Methods This post hoc analysis was performed on data from patients with nr-axSpA enrolled in the 92-week open-label phase of the EMBARK trial. The primary analysis population was the EMBARK modified intent-to-treat (mITT) population (patients who had ≥1 dose of ETN, had ≥1 on-therapy evaluation, and met the Assessment in Ankylosing Spondylitis classification criteria for axSpA). Patients' SpondyloArthritis Research Consortium of Canada (SPARCC) sacroiliac joint (SIJ) scores and Ankylosing Spondylitis Disease Activity Scores (ASDAS) were recorded, and patients were divided into 4 quadrants (Q1–4) based on the minimally important change (MIC) for each instrument (SPARCC SIJ score, change from BL [cfb] of ≥2.5; ASDAS, cfb ≥1.1).
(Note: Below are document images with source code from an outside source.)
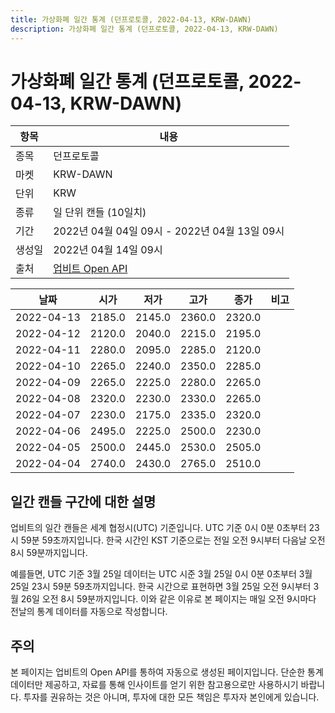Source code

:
 ```yaml
---
title: 가상화폐 일간 통계 (던프로토콜, 2022-04-13, KRW-DAWN)
description: 가상화폐 일간 통계 (던프로토콜, 2022-04-13, KRW-DAWN)
---
```



가상화폐 일간 통계 (던프로토콜, 2022-04-13, KRW-DAWN)
===

|항목|내용|
|--|--|
|종목|던프로토콜|
|마켓|KRW-DAWN|
|단위|KRW|
|종류|일 단위 캔들 (10일치)|
|기간|2022년 04월 04일 09시 - 2022년 04월 13일 09시|
|생성일|2022년 04월 14일 09시|
|출처|[업비트 Open API](https://docs.upbit.com)|


|날짜|시가|저가|고가|종가|비고|
|--|--|--|--|--|--|
|2022-04-13|2185.0|2145.0|2360.0|2320.0|    |
|2022-04-12|2120.0|2040.0|2215.0|2195.0|    |
|2022-04-11|2280.0|2095.0|2285.0|2120.0|    |
|2022-04-10|2265.0|2240.0|2350.0|2285.0|    |
|2022-04-09|2265.0|2225.0|2280.0|2265.0|    |
|2022-04-08|2320.0|2230.0|2330.0|2265.0|    |
|2022-04-07|2230.0|2175.0|2335.0|2320.0|    |
|2022-04-06|2495.0|2225.0|2500.0|2230.0|    |
|2022-04-05|2500.0|2445.0|2530.0|2505.0|    |
|2022-04-04|2740.0|2430.0|2765.0|2510.0|    |


일간 캔들 구간에 대한 설명
---


업비트의 일간 캔들은 세계 협정시(UTC) 기준입니다. 
UTC 기준 0시 0분 0초부터 23시 59분 59초까지입니다. 
한국 시간인 KST 기준으로는 전일 오전 9시부터 다음날 오전 8시 59분까지입니다. 


예를들면, UTC 기준 3월 25일 데이터는 UTC 시준 3월 25일 0시 0분 0초부터 3월 25일 23시 59분 59초까지입니다. 
한국 시간으로 표현하면 3월 25일 오전 9시부터 3월 26일 오전 8시 59분까지입니다. 
이와 같은 이유로 본 페이지는 매일 오전 9시마다 전날의 통계 데이터를 자동으로 작성합니다. 


주의
---


본 페이지는 업비트의 Open API를 통하여 자동으로 생성된 페이지입니다. 
단순한 통계 데이터만 제공하고, 자료를 통해 인사이트를 얻기 위한 참고용으로만 사용하시기 바랍니다. 
투자를 권유하는 것은 아니며, 투자에 대한 모든 책임은 투자자 본인에게 있습니다. 
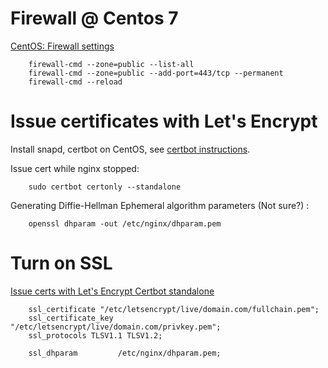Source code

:# Firewall @ Centos 7

[CentOS: Firewall settings](https://www.printsupportcenter.com/hc/en-us/articles/360000689849-CentOS-Firewall-settings)

```
    firewall-cmd --zone=public --list-all
    firewall-cmd --zone=public --add-port=443/tcp --permanent
    firewall-cmd --reload
```

# Issue certificates with Let's Encrypt

Install snapd, certbot on CentOS,
see [certbot instructions](https://certbot.eff.org/lets-encrypt/centosrhel7-other).

Issue cert while nginx stopped:

```
    sudo certbot certonly --standalone
```

Generating Diffie-Hellman Ephemeral algorithm parameters (Not sure?) :

```
    openssl dhparam -out /etc/nginx/dhparam.pem
```

# Turn on SSL

[Issue certs with Let's Encrypt Certbot standalone]()

```
    ssl_certificate "/etc/letsencrypt/live/domain.com/fullchain.pem";
    ssl_certificate_key "/etc/letsencrypt/live/domain.com/privkey.pem";
    ssl_protocols TLSV1.1 TLSV1.2;

    ssl_dhparam         /etc/nginx/dhparam.pem;
```
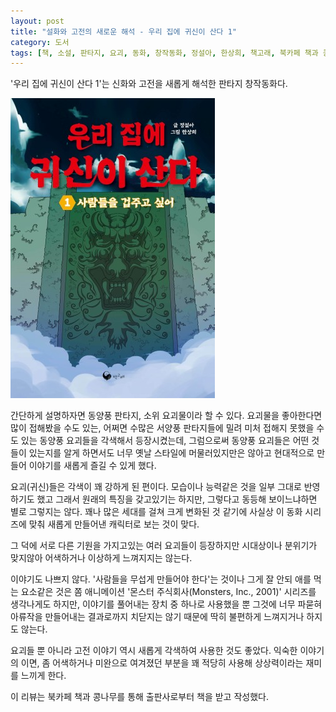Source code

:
 ```yaml
---
layout: post
title: "설화와 고전의 새로운 해석 - 우리 집에 귀신이 산다 1"
category: 도서
tags: [책, 소설, 판타지, 요괴, 동화, 창작동화, 정설아, 한상희, 책고래, 북카페 책과 콩나무, 서평]
---
```


'우리 집에 귀신이 산다 1'는
신화와 고전을 새롭게 해석한 판타지 창작동화다.

![표지](/images/ghosts-living-in-my-house-1-book-h480.jpg)

간단하게 설명하자면 동양풍 판타지, 소위 요괴물이라 할 수 있다.
요괴물을 좋아한다면 많이 접해봤을 수도 있는,
어쩌면 수많은 서양풍 판타지들에 밀려 미처 접해지 못했을 수도 있는
동양풍 요괴들을 각색해서 등장시켰는데,
그럼으로써 동양풍 요괴들은 어떤 것들이 있는지를 알게 하면서도
너무 옛날 스타일에 머물러있지만은 않아고 현대적으로 만들어
이야기를 새롭게 즐길 수 있게 했다.

요괴(귀신)들은 각색이 꽤 강하게 된 편이다.
모습이나 능력같은 것을 일부 그대로 반영하기도 했고
그래서 원래의 특징을 갖고있기는 하지만,
그렇다고 동등해 보이느냐하면 별로 그렇지는 않다.
꽤나 많은 세대를 걸쳐 크게 변화된 것 같기에
사실상 이 동화 시리즈에 맞춰 새롭게 만들어낸 캐릭터로 보는 것이 맞다.

그 덕에 서로 다른 기원을 가지고있는 여러 요괴들이 등장하지만
시대상이나 분위기가 맞지않아 어색하거나 이상하게 느껴지지는 않는다.

이야기도 나쁘지 않다.
'사람들을 무섭게 만들어야 한다'는 것이나
그게 잘 안되 애를 먹는 요소같은 것은
쫌 애니메이션 '몬스터 주식회사(Monsters, Inc., 2001)' 시리즈를 생각나게도 하지만,
이야기를 풀어내는 장치 중 하나로 사용했을 뿐
그것에 너무 파묻혀 아류작을 만들어내는 결과로까지 치닫지는 않기 때문에
딱히 불편하게 느껴지거나 하지도 않는다.

요괴들 뿐 아니라 고전 이야기 역시 새롭게 각색하여 사용한 것도 좋았다.
익숙한 이야기의 이면, 좀 어색하거나 미완으로 여겨졌던 부분을 꽤 적당히 사용해
상상력이라는 재미를 느끼게 한다.



<div class="im im-info">
이 리뷰는 북카페 책과 콩나무를 통해 출판사로부터 책을 받고 작성했다.
</div>
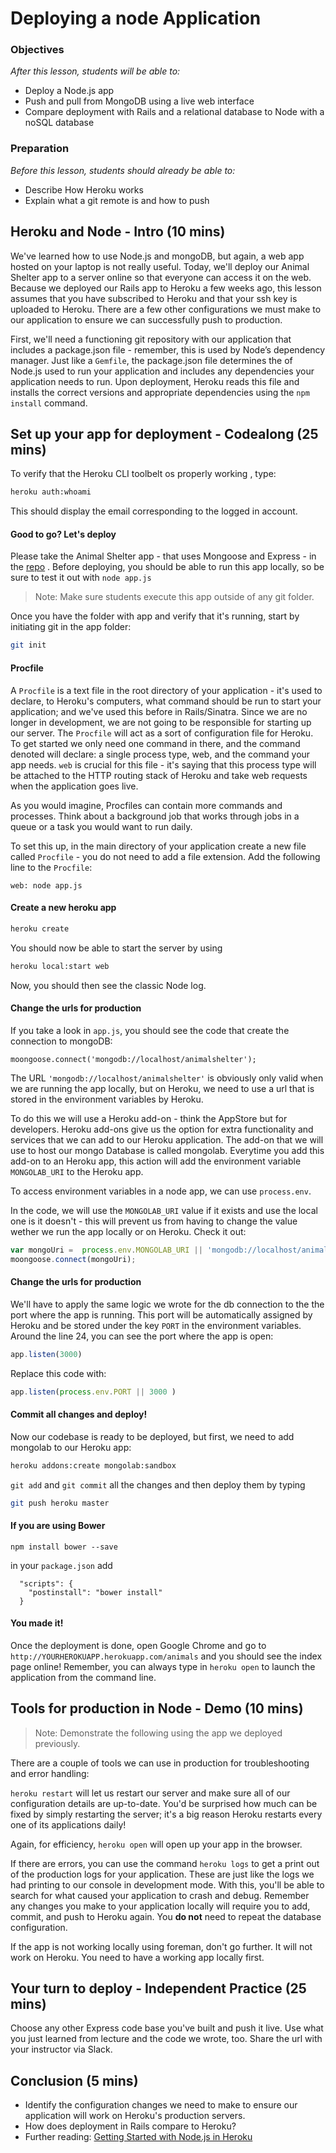 # Deploying a node Application

### Objectives
*After this lesson, students will be able to:*

- Deploy a Node.js app
- Push and pull from MongoDB using a live web interface
- Compare deployment with Rails and a relational database to Node with a noSQL database

### Preparation
*Before this lesson, students should already be able to:*

- Describe How Heroku works
- Explain what a git remote is and how to push

## Heroku and Node - Intro (10 mins)

We've learned how to use Node.js and mongoDB, but again, a web app hosted on your laptop is not really useful. Today, we'll deploy our Animal Shelter app to a server online so that everyone can access it on the web.  Because we deployed our Rails app to Heroku a few weeks ago, this lesson assumes that you have subscribed to Heroku and that your ssh key is uploaded to Heroku.  There are a few other configurations we must make to our application to ensure we can successfully push to production.

First, we'll need a functioning git repository with our application that includes a package.json file - remember, this is used by Node’s dependency manager.  Just like a `Gemfile`, the package.json file determines the of Node.js used to run your application and includes any dependencies your application needs to run. Upon deployment, Heroku reads this file and installs the correct versions and appropriate dependencies using the  `npm install` command.

## Set up your app for deployment - Codealong (25 mins)

To verify that the Heroku CLI toolbelt os properly working , type:

```bash
heroku auth:whoami
```

This should display the email corresponding to the logged in account.

#### Good to go? Let's deploy

Please take the Animal Shelter app - that uses Mongoose and Express - in the [repo](https://github.com/wdi-hk-9/lesson-heroku-node-deployment) . Before deploying, you should be able to run this app locally, so be sure to test it out with `node app.js`

> Note: Make sure students execute this app outside of any git folder.

Once you have the folder with app and verify that it's running, start by initiating git in the app folder:

```bash
git init
```

#### Procfile

A `Procfile` is a text file in the root directory of your application - it's used to declare, to Heroku's computers, what command should be run to start your application; and we've used this before in Rails/Sinatra. Since we are no longer in development, we are not going to be responsible for starting up our server. The `Procfile` will act as a sort of configuration file for Heroku.  To get started we only need one command in there, and the command denoted will declare: a single process type, web, and the command your app needs. `web` is crucial for this file - it's saying that this process type will be attached to the HTTP routing stack of Heroku and take web requests when the application goes live.

As you would imagine, Procfiles can contain more commands and processes. Think about a background job that works through jobs in a queue or a task you would want to run daily.

To set this up, in the main directory of your application create a new file called `Procfile` - you do not need to add a file extension.  Add the following line to the `Procfile`:

```
web: node app.js
```

#### Create a new heroku app

```bash
heroku create
```

You should now be able to start the server by using

```bash
heroku local:start web
```

Now, you should then see the classic Node log.

#### Change the urls for production

If you take a look in `app.js`, you should see the code that create the connection to mongoDB:

```
moongoose.connect('mongodb://localhost/animalshelter');
```

The URL `'mongodb://localhost/animalshelter'` is obviously only valid when we are running the app locally, but on Heroku, we need to use a url that is stored in the environment variables by Heroku.

To do this we will use a Heroku add-on - think the AppStore but for developers. Heroku add-ons give us the option for extra functionality and services that we can add to our Heroku application. The add-on that we will use to host our mongo Database is called mongolab.  Everytime you add this add-on to an Heroku app, this action will add the environment variable `MONGOLAB_URI` to the Heroku app.

To access environment variables in a node app, we can use `process.env`.

In the code, we will use the `MONGOLAB_URI` value if it exists and use the local one is it doesn't - this will prevent us from having to change the value wether we run the app locally or on Heroku.  Check it out:

```javascript
var mongoUri =  process.env.MONGOLAB_URI || 'mongodb://localhost/animalshelter';
moongoose.connect(mongoUri);
```

#### Change the urls for production

We'll have to apply the same logic we wrote for the db connection to the the port where the app is running.  This port will be automatically assigned by Heroku and be stored under the key `PORT` in the environment variables. Around the line 24, you can see the port where the app is open:

```javascript
app.listen(3000)
```

Replace this code with:

```javascript
app.listen(process.env.PORT || 3000 )
```

#### Commit all changes and deploy!

Now our codebase is ready to be deployed, but first, we need to add mongolab to our Heroku app:

```bash
heroku addons:create mongolab:sandbox
```

`git add` and `git commit` all the changes and then deploy them by typing

```bash
git push heroku master
```

#### If you are using Bower

```
npm install bower --save
```

in your `package.json` add

```
  "scripts": {
    "postinstall": "bower install"
  }
```

#### You made it!
Once the deployment is done, open Google Chrome and go to `http://YOURHEROKUAPP.herokuapp.com/animals` and you should see the index page online!  Remember, you can always type in `heroku open` to launch the application from the command line.


## Tools for production in Node - Demo (10 mins)

>Note: Demonstrate the following using the app we deployed previously.

There are a couple of tools we can use in production for troubleshooting and error handling:

`heroku restart` will let us restart our server and make sure all of our configuration details are up-to-date.  You'd be surprised how much can be fixed by simply restarting the server; it's a big reason Heroku restarts every one of its applications daily!

Again, for efficiency, `heroku open` will open up your app in the browser.

If there are errors, you can use the command `heroku logs` to get a print out of the production logs for your application. These are just like the logs we had printing to our console in development mode. With this, you'll be able to search for what caused your application to crash and debug. Remember any changes you make to your application locally will require you to add, commit, and push to Heroku again. You **do not** need to repeat the database configuration.

If the app is not working locally using foreman, don't go further.  It will not work on Heroku. You need to have a working app locally first.


## Your turn to deploy - Independent Practice (25 mins)

Choose any other Express code base you've built and push it live.  Use what you just learned from lecture and the code we wrote, too.  Share the url with your instructor via Slack.


## Conclusion (5 mins)

- Identify the configuration changes we need to make to ensure our application will work on Heroku's production servers.
- How does deployment in Rails compare to Heroku?
- Further reading: [Getting Started with Node.js in Heroku](https://devcenter.heroku.com/articles/getting-started-with-nodejs#introduction)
Patients in Q1 achieved MIC in SPARCC SIJ but did not achieve MIC in ASDAS. Q2 did not achieve MIC in SPARCC SIJ and did not achieve MIC in ASDAS. Q3 did not achieve MIC in SPARCC SIJ but achieved MIC in ASDAS. Q4 achieved MIC in SPARCC SIJ and achieved MIC in ASDAS. Missing data were imputed using last observation carried forward. P-values were obtained using the Chi-squared test (categorical variables) and the Kruskal-Wallis test (continuous variables) in order to compare BL characteristics across improvement status. Multivariable multinomial logistic regression modelling was used to calculate which BL characteristics were associated with clinical improvements when adjusted for all other BL characteristics.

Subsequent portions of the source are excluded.